What you should do
Return every record exactly as it appears. Leave nothing out.

Records from a data source:
--------------------------------

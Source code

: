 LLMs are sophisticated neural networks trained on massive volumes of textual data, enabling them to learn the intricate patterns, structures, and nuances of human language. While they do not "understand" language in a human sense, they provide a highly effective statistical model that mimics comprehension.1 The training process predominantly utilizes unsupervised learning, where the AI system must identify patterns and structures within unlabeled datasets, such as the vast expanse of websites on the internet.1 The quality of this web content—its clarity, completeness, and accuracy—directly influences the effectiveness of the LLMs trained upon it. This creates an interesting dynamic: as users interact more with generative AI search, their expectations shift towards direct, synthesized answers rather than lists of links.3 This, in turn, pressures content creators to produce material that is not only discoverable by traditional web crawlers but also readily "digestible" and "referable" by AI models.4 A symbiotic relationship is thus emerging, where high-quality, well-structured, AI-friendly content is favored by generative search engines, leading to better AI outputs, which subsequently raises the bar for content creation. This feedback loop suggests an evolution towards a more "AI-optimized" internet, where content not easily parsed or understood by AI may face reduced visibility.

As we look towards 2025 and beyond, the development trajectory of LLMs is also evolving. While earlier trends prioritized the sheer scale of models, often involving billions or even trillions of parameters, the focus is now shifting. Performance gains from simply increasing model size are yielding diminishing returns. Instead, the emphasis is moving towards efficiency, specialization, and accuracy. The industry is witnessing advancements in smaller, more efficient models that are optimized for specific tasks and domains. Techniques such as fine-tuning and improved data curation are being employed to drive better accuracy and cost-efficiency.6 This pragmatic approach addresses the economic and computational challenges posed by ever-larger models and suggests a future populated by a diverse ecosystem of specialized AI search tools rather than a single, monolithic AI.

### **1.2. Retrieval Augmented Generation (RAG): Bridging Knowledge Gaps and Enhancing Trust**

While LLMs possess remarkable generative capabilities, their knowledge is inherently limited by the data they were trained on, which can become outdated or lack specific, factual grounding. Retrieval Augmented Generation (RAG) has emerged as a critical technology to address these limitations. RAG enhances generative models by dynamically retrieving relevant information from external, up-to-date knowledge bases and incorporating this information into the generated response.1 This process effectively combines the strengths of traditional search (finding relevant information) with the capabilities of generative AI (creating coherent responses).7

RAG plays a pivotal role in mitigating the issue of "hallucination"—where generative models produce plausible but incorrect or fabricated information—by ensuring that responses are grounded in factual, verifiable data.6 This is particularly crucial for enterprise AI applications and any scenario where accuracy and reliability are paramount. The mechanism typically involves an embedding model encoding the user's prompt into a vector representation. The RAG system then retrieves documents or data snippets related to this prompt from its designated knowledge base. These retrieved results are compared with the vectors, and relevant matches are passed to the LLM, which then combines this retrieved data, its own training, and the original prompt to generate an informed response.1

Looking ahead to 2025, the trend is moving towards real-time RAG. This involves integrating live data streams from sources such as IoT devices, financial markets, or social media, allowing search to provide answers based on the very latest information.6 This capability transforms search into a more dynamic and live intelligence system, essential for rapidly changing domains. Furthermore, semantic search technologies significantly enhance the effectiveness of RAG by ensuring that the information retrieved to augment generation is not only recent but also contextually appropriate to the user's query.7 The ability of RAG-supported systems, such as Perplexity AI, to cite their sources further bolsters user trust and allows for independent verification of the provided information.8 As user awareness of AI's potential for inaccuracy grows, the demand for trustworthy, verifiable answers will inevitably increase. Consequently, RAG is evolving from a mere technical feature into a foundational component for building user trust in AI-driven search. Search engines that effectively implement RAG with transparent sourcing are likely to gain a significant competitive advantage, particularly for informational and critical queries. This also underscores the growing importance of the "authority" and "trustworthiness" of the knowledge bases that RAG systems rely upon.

--------------------------------

Solution to this problem
Source code

: LLMs are sophisticated neural networks trained on massive volumes of textual data, enabling them to learn the intricate patterns, structures, and nuances of human language. While they do not "understand" language in a human sense, they provide a highly effective statistical model that mimics comprehension.1 The training process predominantly utilizes unsupervised learning, where the AI system must identify patterns and structures within unlabeled datasets, such as the vast expanse of websites on the internet.1 The quality of this web content—its clarity, completeness, and accuracy—directly influences the effectiveness of the LLMs trained upon it. This creates an interesting dynamic: as users interact more with generative AI search, their expectations shift towards direct, synthesized answers rather than lists of links.3 This, in turn, pressures content creators to produce material that is not only discoverable by traditional web crawlers but also readily "digestible" and "referable" by AI models.4 A symbiotic relationship is thus emerging, where high-quality, well-structured, AI-friendly content is favored by generative search engines, leading to better AI outputs, which subsequently raises the bar for content creation. This feedback loop suggests an evolution towards a more "AI-optimized" internet, where content not easily parsed or understood by AI may face reduced visibility.

As we look towards 2025 and beyond, the development trajectory of LLMs is also evolving. While earlier trends prioritized the sheer scale of models, often involving billions or even trillions of parameters, the focus is now shifting. Performance gains from simply increasing model size are yielding diminishing returns. Instead, the emphasis is moving towards efficiency, specialization, and accuracy. The industry is witnessing advancements in smaller, more efficient models that are optimized for specific tasks and domains. Techniques such as fine-tuning and improved data curation are being employed to drive better accuracy and cost-efficiency.6 This pragmatic approach addresses the economic and computational challenges posed by ever-larger models and suggests a future populated by a diverse ecosystem of specialized AI search tools rather than a single, monolithic AI.

### **1.2. Retrieval Augmented Generation (RAG): Bridging Knowledge Gaps and Enhancing Trust**

While LLMs possess remarkable generative capabilities, their knowledge is inherently limited by the data they were trained on, which can become outdated or lack specific, factual grounding. Retrieval Augmented Generation (RAG) has emerged as a critical technology to address these limitations. RAG enhances generative models by dynamically retrieving relevant information from external, up-to-date knowledge bases and incorporating this information into the generated response.1 This process effectively combines the strengths of traditional search (finding relevant information) with the capabilities of generative AI (creating coherent responses).7

RAG plays a pivotal role in mitigating the issue of "hallucination"—where generative models produce plausible but incorrect or fabricated information—by ensuring that responses are grounded in factual, verifiable data.6 This is particularly crucial for enterprise AI applications and any scenario where accuracy and reliability are paramount. The mechanism typically involves an embedding model encoding the user's prompt into a vector representation. The RAG system then retrieves documents or data snippets related to this prompt from its designated knowledge base. These retrieved results are compared with the vectors, and relevant matches are passed to the LLM, which then combines this retrieved data, its own training, and the original prompt to generate an informed response.1

Looking ahead to 2025, the trend is moving towards real-time RAG. This involves integrating live data streams from sources such as IoT devices, financial markets, or social media, allowing search to provide answers based on the very latest information.6 This capability transforms search into a more dynamic and live intelligence system, essential for rapidly changing domains. Furthermore, semantic search technologies significantly enhance the effectiveness of RAG by ensuring that the information retrieved to augment generation is not only recent but also contextually appropriate to the user's query.7 The ability of RAG-supported systems, such as Perplexity AI, to cite their sources further bolsters user trust and allows for independent verification of the provided information.8 As user awareness of AI's potential for inaccuracy grows, the demand for trustworthy, verifiable answers will inevitably increase. Consequently, RAG is evolving from a mere technical feature into a foundational component for building user trust in AI-driven search. Search engines that effectively implement RAG with transparent sourcing are likely to gain a significant competitive advantage, particularly for informational and critical queries. This also underscores the growing importance of the "authority" and "trustworthiness" of the knowledge bases that RAG systems rely upon.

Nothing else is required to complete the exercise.